The Alloy of Law by Brandon Sanderson
My rating: 5 of 5 stars
This was delightful. I've read and enjoyed the first two Mistborn books, which are more or less supers against the background of a wonderfully twisted reimagining of the old Dark Lord/Chosen One epic fantasy schtick. This picks up centuries later, when the events of those books are legends, and gives us supers in a 19th-century-technology-level secondary fantasy world. (I wouldn't quite call it steampunk, despite trains and goggles, but it's close.)

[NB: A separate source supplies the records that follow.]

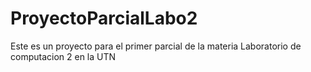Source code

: # ProyectoParcialLabo2
Este es un proyecto para el primer parcial de la materia Laboratorio de computacion 2 en la UTN

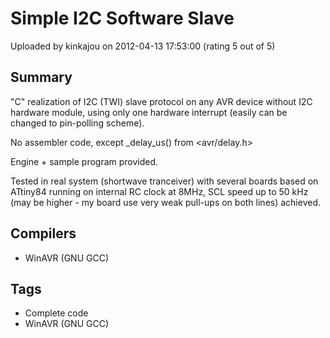 # Simple I2C Software Slave

Uploaded by kinkajou on 2012-04-13 17:53:00 (rating 5 out of 5)

## Summary

"C" realization of I2C (TWI) slave protocol on any AVR device without I2C hardware module, using only one hardware interrupt (easily can be changed to pin-polling scheme).  

No assembler code, except \_delay\_us() from <avr/delay.h>


Engine + sample program provided.


Tested in real system (shortwave tranceiver) with several boards based on ATtiny84 running on internal RC clock at 8MHz, SCL speed up to 50 kHz (may be higher - my board use very weak pull-ups on both lines) achieved.

## Compilers

- WinAVR (GNU GCC)

## Tags

- Complete code
- WinAVR (GNU GCC)

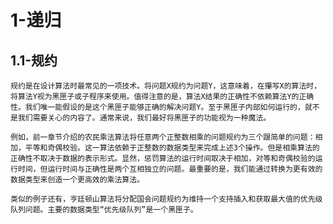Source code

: # 1-递归
## 1.1-规约
    规约是在设计算法时最常见的一项技术。将问题X规约为问题Y，这意味着，在攥写X的算法时，将算法Y视为黑匣子或子程序来使用。值得注意的是，算法X结果的正确性不依赖算法Y的正确性。我们唯一能假设的是这个黑匣子能够正确的解决问题Y。至于黑匣子内部如何运行的，就不是我们需要关心的内容了。通常来说，我们最好将黑匣子的功能视为一种魔法。

    例如，前一章节介绍的农民乘法算法将任意两个正整数相乘的问题规约为三个跟简单的问题：相加，平等和奇偶校验。这一算法依赖于正整数的数据类型来完成上述3个操作。但是相乘算法的正确性不取决于数据的表示形式。显然，惩罚算法的运行时间取决于相加，对等和奇偶校验的运行时间，但运行时间与正确性是两个互相独立的问题。最重要的是，我们能通过转换为更有效的数据类型来创造一个更高效的乘法算法。

    类似的例子还有，亨廷顿山算法将分配国会问题规约为维持一个支持插入和获取最大值的优先级队列问题。主要的数据类型“优先级队列”是一个黑匣子。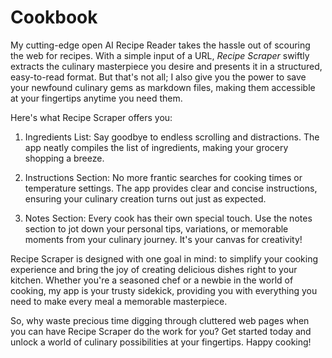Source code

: # Cookbook
My cutting-edge open AI Recipe Reader takes the hassle out of scouring the web for recipes. With a simple input of a URL, _Recipe Scraper_ swiftly extracts the culinary masterpiece you desire and presents it in a structured, easy-to-read format. But that's not all; I also give you the power to save your newfound culinary gems as markdown files, making them accessible at your fingertips anytime you need them.

Here's what Recipe Scraper offers you:

1. Ingredients List: Say goodbye to endless scrolling and distractions. The app neatly compiles the list of ingredients, making your grocery shopping a breeze.

2. Instructions Section: No more frantic searches for cooking times or temperature settings. The app provides clear and concise instructions, ensuring your culinary creation turns out just as expected.

3. Notes Section: Every cook has their own special touch. Use the notes section to jot down your personal tips, variations, or memorable moments from your culinary journey. It's your canvas for creativity!

Recipe Scraper is designed with one goal in mind: to simplify your cooking experience and bring the joy of creating delicious dishes right to your kitchen. Whether you're a seasoned chef or a newbie in the world of cooking, my app is your trusty sidekick, providing you with everything you need to make every meal a memorable masterpiece.

So, why waste precious time digging through cluttered web pages when you can have Recipe Scraper do the work for you? Get started today and unlock a world of culinary possibilities at your fingertips. Happy cooking!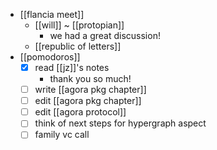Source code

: - [[flancia meet]]
  - [[will]] ~ [[protopian]]
    - we had a great discussion!
  - [[republic of letters]]
- [[pomodoros]]
  - [x] read [[jz]]'s notes
    - thank you so much!
  - [ ] write [[agora pkg chapter]]
  - [ ] edit [[agora pkg chapter]]
  - [ ] edit [[agora protocol]]
  - [ ] think of next steps for hypergraph aspect
  - [ ] family vc call
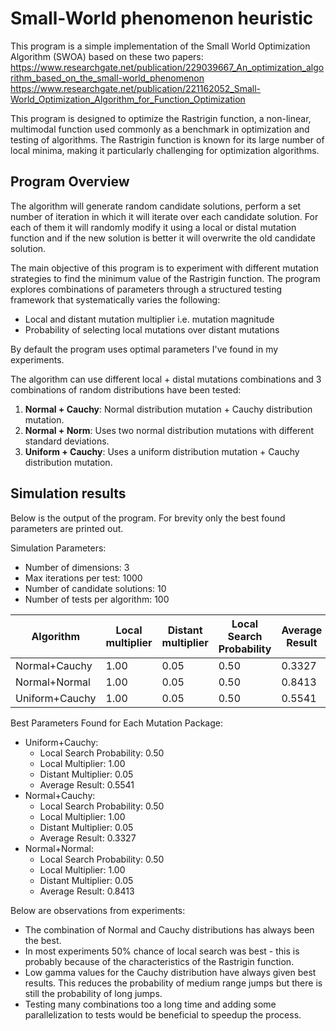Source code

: # Small-World phenomenon heuristic

This program is a simple implementation of the Small World Optimization Algorithm (SWOA) based on these two papers:
https://www.researchgate.net/publication/229039667_An_optimization_algorithm_based_on_the_small-world_phenomenon
https://www.researchgate.net/publication/221162052_Small-World_Optimization_Algorithm_for_Function_Optimization

This program is designed to optimize the Rastrigin function, a non-linear, multimodal function used commonly as a benchmark in optimization and testing of algorithms. The Rastrigin function is known for its large number of local minima, making it particularly challenging for optimization algorithms.

## Program Overview

The algorithm will generate random candidate solutions, perform a set number of iteration in which it will iterate over each candidate solution. For each of them it will randomly modify it using a local or distal mutation function and if the new solution is better it will overwrite the old candidate solution.

The main objective of this program is to experiment with different mutation strategies to find the minimum value of the Rastrigin function. The program explores combinations of parameters through a structured testing framework that systematically varies the following:
- Local and distant mutation multiplier i.e. mutation magnitude
- Probability of selecting local mutations over distant mutations

By default the program uses optimal parameters I've found in my experiments.

The algorithm can use different local + distal mutations combinations and 3 combinations of random distributions have been tested:
1. **Normal + Cauchy**: Normal distribution mutation + Cauchy distribution mutation.
2. **Normal + Norm**: Uses two normal distribution mutations with different standard deviations.
3. **Uniform + Cauchy**: Uses a uniform distribution mutation + Cauchy distribution mutation.

## Simulation results

Below is the output of the program. For brevity only the best found parameters are printed out.

Simulation Parameters:
- Number of dimensions: 3
- Max iterations per test: 1000
- Number of candidate solutions: 10
- Number of tests per algorithm: 100

| Algorithm | Local multiplier | Distant multiplier | Local Search Probability | Average Result | Average Time (ms) |
|-|-|-|-|-|-|
| Normal+Cauchy | 1.00 | 0.05 | 0.50 | 0.3327 | 3 |
| Normal+Normal | 1.00 | 0.05 | 0.50 | 0.8413 | 2 |
| Uniform+Cauchy | 1.00 | 0.05 | 0.50 | 0.5541 | 3 |

Best Parameters Found for Each Mutation Package:
- Uniform+Cauchy:
	- Local Search Probability: 0.50
	- Local Multiplier: 1.00
	- Distant Multiplier: 0.05
	- Average Result: 0.5541
- Normal+Cauchy:
	- Local Search Probability: 0.50
	- Local Multiplier: 1.00
	- Distant Multiplier: 0.05
	- Average Result: 0.3327
- Normal+Normal:
	- Local Search Probability: 0.50
	- Local Multiplier: 1.00
	- Distant Multiplier: 0.05
	- Average Result: 0.8413

Below are observations from experiments:
 - The combination of Normal and Cauchy distributions has always been the best. 
 - In most experiments 50% chance of local search was best - this is probably because of the characteristics of the Rastrigin function. 
 - Low gamma values for the Cauchy distribution have always given best results. This reduces the probability of medium range jumps but there is still the probability of long jumps.
 - Testing many combinations too a long time and adding some parallelization to tests would be beneficial to speedup the process.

Not only that, but we have literal tinfoil hats which actually protect people from having their thoughts manipulated (and that's just a throwaway mention in passing). We have a very nearly literal deus ex machina, which is a piece of bare-faced chutzpah that I have to applaud. We have an intelligent, capable young woman, sadly missing from the cover despite her major character status. We have banter. We have heists. We have a rogue on the side of good, despite his continuing kleptomaniac tendencies. We have tropes subverted. We have non-tedious reflections on the nature of law and authority, and on whether it's right to serve the law when the law primarily serves the wealthy.
And we have plenty of action. Varied, exciting, and clever. Cinematic and suspension-of-disbelief-challenging, sometimes, but I forgive it when it's this good.
I listened to the audio version, and the voice actor does a fine job--particularly difficult, in this case, since one of the characters is himself a bit of a voice actor, and changes his accent to pass himself off as other people.
Highly entertaining, but not without its philosophical side. I enjoyed it hugely, and looked forward to my commute so I could listen to more of it.